山本松谷「江島・鵠沼・逗子・金澤名所圖會」挿絵 江の島参道の図(二枚)
山本松谷「江島・鵠沼・逗子・金澤名所圖會」挿絵 江の島参道の図(二枚)
[やぶちゃん注:明治三一(一八九八)年八月二十日発行の雑誌『風俗畫報』臨時増刊「江島・鵠沼・逗子・金澤名所圖會」(第百七十一号)の挿絵の二枚。見開きのページにある四枚の内から当該の二枚をトリミングした(他二枚は岩本楼の図でこちらに追加掲示した)。
一枚目の丸窓のものは江の島参道の「各旅館の圖」
二枚目のものは「貝細工商店の圖」
とそれぞれにキャプションがある。
「各旅館の圖」は参道の手前海浜寄りと思われる。右側に手前から「ゑどや安五郎」(但し、本文の「其他の旅館」の項には「江戸屋忠五郎」とあって異なる。本文が正しいのであろう)「さぬきや八郎右衞門」(本文に「讃岐屋八郎右衛門」〈「衛」はママ。以下同じ〉とある)「さかひや」(本文に「さかゐや平十郎」とある)、右手には「きたむらや」(本文に「北村屋忠右衛門」とある)という旅館の看板が並ぶ。「きたむらや」側手前には泊まっている御一行の講衆を示すところの幟が無数に掛かっており、「永代講」(これは二箇所見える)「小栗講」「大山講」「神田元講」(神田元町の講中の謂いか)「信心講」などと判読出来、その上の方には御愛嬌に「風俗画報」の旗指物も出る。
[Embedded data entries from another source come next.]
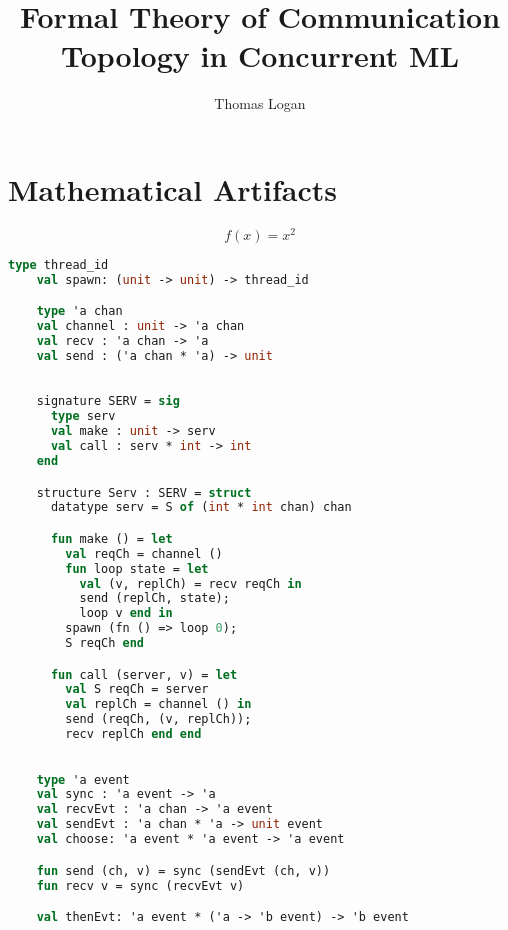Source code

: \documentclass{article}
\title{Formal Theory of Communication Topology in Concurrent ML}
\author{Thomas Logan}
\begin{document}
  \maketitle

  \newpage

  \section{Mathematical Artifacts}

  \begin{equation*}
    f(x) = x^2
    \end{equation*}

  \begin{lstlisting}[language=ML, style=codestyle1]
    type thread_id
    val spawn: (unit -> unit) -> thread_id

    type 'a chan
    val channel : unit -> 'a chan
    val recv : 'a chan -> 'a
    val send : ('a chan * 'a) -> unit
    \end{lstlisting}

  \begin{lstlisting}[language=ML, style=codestyle1]

    signature SERV = sig 
      type serv
      val make : unit -> serv
      val call : serv * int -> int
    end

    structure Serv : SERV = struct 
      datatype serv = S of (int * int chan) chan 

      fun make () = let 
        val reqCh = channel ()
        fun loop state = let
          val (v, replCh) = recv reqCh in 
          send (replCh, state);
          loop v end in
        spawn (fn () => loop 0);
        S reqCh end 

      fun call (server, v) = let 
        val S reqCh = server
        val replCh = channel () in 
        send (reqCh, (v, replCh));
        recv replCh end end

    \end{lstlisting}

  \begin{lstlisting}[language=ML, style=codestyle1]

    type 'a event
    val sync : 'a event -> 'a
    val recvEvt : 'a chan -> 'a event
    val sendEvt : 'a chan * 'a -> unit event
    val choose: 'a event * 'a event -> 'a event

    fun send (ch, v) = sync (sendEvt (ch, v))
    fun recv v = sync (recvEvt v)

    val thenEvt: 'a event * ('a -> 'b event) -> 'b event

    \end{lstlisting}
\end{document}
「「貝細工商店の圖」の看板は奥が「貝細工販賣所」、手前のものが「名物」と上部左右にあって「貝細工おろし小賣所」とある。陳列棚にあるのは巻貝の大きいのは手前の客が吹いているように法螺貝(腹足綱吸腔目フジツガイ科ホラガイ属ホラガイ Charonia tritonis で、二枚貝は如何にも帆立貝(斧足綱翼形亜綱イタヤガイ目イタヤガイ上科イタヤガイ科Mizuhopecten 属ホタテガイ Mizuhopecten yessoensis)のように見えるが、この時代は概ね現地調達でホタテガイ Mizuhopecten yessoensis 属は東京湾を南限とするので、恐らくは稍大きめに描かれていると考えるならば、房総半島以南に分布し、殻長さ十センチメートルほどの(大型個体もある)、驚くほど色彩変異の豊かでディスプレイ効果も高い、翼形亜綱イタヤガイ目イタヤガイ科Mimachlamys属ヒオウギガイ Mimachlamys
nobilis の類いではないかと思う。手前の店の右の棚の一番上にあるのは相模湾産の甲殻亜門軟甲綱真軟甲亜綱ホンエビ上目十脚目抱卵亜目短尾下目クモガニ科タカアシガニ属タカアシガニ Macrocheira kaempferi か。もしそうだとすれば(そうでないとこんなところにディスプレイする価値はない)、松谷は動物、少なくとも海産動物には詳しくなく、博物画の才もこの時はなかったものと見える(当時は未だ満二十八であった)。はっきり言って貝も蟹もステロタイプでテツテ的に拙であると言わざるを得ない。]